[RFC][merge] Patience Sorting Diffs

Mon Dec 12 17:24:29 GMT 2005

Back at UBZ I put together a branch for handling Codeville's Patience
Sorting algorithm.
http://revctrl.org/PreciseCodevilleMerge

My branch is available here:
http://bzr.arbash-meinel.com/branches/bzr/cdv-diff/

It isn't the full implementation of their merging algorithm, just using
their diffing operation.

It is computationally similar to the current difflib. It takes slightly
longer, but not terribly so. The real advantage is that it does give
slightly better diffs, especially when you copy text around.
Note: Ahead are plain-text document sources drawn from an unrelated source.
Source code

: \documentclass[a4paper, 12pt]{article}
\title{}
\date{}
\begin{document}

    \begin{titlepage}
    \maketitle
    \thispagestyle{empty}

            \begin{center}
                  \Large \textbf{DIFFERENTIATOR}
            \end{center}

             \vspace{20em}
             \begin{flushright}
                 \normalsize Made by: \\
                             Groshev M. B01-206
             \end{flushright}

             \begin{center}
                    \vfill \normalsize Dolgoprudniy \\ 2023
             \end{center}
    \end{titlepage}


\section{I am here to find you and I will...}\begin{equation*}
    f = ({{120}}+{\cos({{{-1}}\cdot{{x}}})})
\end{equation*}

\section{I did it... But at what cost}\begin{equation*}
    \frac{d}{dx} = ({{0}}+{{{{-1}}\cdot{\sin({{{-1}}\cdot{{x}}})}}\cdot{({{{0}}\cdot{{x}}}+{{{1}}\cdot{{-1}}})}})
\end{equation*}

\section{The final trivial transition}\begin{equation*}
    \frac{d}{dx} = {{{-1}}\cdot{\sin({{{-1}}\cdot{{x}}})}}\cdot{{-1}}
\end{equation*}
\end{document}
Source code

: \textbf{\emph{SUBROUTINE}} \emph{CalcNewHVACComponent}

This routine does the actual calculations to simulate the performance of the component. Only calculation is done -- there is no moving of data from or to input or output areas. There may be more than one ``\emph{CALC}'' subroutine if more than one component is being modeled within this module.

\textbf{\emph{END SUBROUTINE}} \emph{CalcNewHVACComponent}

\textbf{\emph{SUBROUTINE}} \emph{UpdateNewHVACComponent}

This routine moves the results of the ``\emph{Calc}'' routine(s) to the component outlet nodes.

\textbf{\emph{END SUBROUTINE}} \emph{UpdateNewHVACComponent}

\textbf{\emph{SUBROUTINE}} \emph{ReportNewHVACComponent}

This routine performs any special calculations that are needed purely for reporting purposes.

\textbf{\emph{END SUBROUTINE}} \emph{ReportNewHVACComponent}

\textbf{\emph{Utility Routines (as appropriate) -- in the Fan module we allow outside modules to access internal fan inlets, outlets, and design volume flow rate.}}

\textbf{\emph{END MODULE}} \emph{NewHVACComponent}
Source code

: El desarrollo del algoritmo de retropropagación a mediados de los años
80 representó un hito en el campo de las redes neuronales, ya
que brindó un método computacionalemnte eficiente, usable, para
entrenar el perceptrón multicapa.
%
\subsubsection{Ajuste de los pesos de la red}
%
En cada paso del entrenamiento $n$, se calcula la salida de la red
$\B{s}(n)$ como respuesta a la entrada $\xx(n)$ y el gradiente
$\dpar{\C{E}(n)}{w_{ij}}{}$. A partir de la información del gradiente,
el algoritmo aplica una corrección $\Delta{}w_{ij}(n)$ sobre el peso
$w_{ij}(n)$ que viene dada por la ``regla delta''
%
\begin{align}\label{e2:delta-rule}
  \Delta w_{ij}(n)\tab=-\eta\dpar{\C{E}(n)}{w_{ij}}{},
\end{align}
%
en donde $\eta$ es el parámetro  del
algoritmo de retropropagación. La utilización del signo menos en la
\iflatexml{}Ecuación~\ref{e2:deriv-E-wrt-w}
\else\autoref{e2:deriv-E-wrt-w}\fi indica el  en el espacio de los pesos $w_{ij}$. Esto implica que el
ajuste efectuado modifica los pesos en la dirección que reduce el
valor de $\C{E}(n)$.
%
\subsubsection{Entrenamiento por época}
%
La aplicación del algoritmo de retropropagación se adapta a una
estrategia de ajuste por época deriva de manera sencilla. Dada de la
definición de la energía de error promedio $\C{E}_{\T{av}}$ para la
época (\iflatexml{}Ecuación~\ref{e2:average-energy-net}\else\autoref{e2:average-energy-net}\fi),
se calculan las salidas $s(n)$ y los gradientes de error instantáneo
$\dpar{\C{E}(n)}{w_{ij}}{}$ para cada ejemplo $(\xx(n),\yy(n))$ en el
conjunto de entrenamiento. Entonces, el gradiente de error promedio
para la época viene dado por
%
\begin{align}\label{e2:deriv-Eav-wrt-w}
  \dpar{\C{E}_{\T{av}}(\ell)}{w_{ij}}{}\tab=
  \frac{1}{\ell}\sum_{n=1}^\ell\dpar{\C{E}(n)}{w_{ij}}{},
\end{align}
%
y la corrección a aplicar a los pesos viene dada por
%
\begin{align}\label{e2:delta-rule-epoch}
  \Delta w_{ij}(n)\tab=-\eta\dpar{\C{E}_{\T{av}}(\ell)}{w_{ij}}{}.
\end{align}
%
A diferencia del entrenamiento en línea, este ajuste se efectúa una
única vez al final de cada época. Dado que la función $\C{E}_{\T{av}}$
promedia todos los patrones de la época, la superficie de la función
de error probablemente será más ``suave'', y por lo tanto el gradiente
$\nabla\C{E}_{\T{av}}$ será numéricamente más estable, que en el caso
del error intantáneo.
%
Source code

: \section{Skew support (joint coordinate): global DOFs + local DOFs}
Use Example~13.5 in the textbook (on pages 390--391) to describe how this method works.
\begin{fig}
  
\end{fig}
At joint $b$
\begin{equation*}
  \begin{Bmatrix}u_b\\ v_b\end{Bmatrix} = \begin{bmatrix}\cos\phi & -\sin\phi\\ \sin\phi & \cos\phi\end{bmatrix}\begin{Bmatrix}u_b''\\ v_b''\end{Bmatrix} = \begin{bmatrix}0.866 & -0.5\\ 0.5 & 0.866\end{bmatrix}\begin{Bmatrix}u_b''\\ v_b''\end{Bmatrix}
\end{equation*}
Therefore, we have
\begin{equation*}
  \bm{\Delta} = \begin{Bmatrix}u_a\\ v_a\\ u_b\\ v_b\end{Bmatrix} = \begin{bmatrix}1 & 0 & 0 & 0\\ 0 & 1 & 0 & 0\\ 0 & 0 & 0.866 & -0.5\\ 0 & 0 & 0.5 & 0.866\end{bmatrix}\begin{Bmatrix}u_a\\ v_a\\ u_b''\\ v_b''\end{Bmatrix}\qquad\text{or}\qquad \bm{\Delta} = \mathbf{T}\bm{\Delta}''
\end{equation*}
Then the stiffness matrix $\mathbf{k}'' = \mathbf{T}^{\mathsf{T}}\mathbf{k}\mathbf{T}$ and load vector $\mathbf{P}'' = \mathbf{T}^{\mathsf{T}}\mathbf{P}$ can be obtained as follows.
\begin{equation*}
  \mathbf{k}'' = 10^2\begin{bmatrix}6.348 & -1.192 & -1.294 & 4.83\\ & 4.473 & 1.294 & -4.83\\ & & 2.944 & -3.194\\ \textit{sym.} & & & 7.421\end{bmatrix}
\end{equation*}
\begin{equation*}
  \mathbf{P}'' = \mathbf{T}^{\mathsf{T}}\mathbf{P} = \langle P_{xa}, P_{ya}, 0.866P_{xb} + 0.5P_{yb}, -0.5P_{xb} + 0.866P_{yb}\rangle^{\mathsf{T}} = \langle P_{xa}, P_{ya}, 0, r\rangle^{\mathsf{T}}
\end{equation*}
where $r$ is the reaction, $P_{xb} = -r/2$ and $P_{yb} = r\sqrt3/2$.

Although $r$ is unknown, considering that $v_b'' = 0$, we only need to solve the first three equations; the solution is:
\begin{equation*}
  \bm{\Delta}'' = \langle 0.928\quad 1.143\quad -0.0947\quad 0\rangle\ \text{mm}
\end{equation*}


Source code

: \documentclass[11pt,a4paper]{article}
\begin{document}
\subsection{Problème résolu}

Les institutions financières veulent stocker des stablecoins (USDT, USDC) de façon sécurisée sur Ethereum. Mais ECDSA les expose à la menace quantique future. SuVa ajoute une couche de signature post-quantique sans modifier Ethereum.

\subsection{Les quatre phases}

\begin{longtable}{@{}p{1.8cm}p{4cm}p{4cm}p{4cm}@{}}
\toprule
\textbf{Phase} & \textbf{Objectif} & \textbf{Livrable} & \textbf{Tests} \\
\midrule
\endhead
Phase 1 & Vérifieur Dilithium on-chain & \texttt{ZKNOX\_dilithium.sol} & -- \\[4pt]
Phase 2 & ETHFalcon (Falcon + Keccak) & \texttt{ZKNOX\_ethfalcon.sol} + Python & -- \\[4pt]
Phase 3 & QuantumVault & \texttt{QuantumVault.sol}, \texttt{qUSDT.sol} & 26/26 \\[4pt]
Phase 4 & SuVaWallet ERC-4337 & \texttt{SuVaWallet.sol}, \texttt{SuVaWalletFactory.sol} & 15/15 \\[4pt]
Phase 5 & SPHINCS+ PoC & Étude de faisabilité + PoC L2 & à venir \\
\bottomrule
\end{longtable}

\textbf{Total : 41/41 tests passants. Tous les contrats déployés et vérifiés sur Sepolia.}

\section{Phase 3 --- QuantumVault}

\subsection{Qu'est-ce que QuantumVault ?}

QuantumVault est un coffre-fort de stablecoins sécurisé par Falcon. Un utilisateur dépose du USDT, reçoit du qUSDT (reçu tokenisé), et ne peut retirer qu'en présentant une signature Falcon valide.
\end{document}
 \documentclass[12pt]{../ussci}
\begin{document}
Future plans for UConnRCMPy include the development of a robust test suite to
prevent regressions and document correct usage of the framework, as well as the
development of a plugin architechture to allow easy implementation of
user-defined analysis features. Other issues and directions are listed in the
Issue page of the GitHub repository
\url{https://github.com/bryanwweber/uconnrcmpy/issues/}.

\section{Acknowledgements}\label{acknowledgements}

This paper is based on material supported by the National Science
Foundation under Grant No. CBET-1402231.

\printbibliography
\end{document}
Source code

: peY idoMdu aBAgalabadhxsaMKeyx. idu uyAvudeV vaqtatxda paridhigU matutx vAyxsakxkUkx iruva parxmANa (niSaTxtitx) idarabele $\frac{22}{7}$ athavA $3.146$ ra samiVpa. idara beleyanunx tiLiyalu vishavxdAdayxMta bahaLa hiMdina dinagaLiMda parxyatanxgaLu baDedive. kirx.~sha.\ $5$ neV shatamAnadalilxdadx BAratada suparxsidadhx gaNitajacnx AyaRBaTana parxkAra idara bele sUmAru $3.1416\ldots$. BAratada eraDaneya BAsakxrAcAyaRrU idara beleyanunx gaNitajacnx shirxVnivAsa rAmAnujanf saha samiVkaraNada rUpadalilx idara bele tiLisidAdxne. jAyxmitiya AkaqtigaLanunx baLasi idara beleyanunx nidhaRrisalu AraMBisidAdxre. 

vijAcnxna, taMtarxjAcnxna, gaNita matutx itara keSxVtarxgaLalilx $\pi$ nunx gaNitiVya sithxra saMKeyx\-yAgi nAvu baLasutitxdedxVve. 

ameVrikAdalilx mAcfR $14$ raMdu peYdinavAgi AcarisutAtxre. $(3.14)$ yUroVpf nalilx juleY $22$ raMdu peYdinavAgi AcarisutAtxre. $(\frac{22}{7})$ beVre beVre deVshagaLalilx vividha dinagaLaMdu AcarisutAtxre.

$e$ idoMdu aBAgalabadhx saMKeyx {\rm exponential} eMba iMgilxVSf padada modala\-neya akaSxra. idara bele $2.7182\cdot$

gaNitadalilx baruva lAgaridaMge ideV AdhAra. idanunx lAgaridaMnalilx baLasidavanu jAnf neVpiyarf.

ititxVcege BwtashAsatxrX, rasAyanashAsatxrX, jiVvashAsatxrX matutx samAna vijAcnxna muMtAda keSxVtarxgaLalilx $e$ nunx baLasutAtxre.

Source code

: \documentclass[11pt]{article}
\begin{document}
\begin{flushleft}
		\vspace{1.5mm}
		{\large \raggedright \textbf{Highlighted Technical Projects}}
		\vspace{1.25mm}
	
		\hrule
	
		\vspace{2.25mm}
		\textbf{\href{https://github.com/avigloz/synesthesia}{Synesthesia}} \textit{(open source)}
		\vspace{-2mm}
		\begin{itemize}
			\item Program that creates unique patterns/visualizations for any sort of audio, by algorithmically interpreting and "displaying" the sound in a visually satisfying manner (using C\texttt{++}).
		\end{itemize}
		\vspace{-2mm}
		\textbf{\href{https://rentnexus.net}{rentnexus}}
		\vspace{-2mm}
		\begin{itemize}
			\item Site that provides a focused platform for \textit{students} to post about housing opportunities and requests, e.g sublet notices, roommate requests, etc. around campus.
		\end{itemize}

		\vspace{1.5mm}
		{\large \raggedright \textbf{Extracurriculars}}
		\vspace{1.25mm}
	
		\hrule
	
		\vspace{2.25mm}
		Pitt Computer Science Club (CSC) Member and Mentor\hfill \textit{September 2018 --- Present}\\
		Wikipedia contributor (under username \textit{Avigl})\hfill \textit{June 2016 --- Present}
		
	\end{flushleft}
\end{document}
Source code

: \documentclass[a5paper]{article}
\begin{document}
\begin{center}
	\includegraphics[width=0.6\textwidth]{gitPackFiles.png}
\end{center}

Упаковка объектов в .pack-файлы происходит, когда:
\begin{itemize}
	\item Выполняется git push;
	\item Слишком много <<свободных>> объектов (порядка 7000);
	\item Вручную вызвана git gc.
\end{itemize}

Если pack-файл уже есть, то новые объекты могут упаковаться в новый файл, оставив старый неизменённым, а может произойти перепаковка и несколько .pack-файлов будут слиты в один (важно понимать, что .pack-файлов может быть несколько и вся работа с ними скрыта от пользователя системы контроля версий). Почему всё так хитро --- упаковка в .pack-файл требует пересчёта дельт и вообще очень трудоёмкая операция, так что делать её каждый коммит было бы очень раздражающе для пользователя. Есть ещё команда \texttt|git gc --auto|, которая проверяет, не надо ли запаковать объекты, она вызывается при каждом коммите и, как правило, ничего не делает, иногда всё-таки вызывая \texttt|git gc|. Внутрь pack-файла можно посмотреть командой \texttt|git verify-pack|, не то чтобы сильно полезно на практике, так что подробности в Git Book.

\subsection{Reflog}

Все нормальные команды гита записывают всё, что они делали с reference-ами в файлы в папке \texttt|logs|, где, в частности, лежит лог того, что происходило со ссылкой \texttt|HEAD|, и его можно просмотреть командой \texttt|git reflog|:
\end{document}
If I understand it correctly, Python's difflib uses a longest common
string matching, so it compares 2 texts to find the longest matching
string, then finds the next longest, etc. This is reasonably close to
what "diff" uses, and gives decent results.
However, it really starts to mess up when you have common lines, like
C++ open/close curly braces, etc. It also messes up when you create a
new function by copying an old one, and only changing a couple of lines.
As it will often attribute the copied lines as being added in the old
function, rather than in the new one.

The PatienceSorting algorithm that Codeville uses has a different
approach. They first match only unique lines in the 2 texts (so they
ignore curly brace lines, empty lines, etc). They then use the Patience
Sorting algorithm to match the longest common subset (not string). And
then they fill in the matches inbetween the unique lines.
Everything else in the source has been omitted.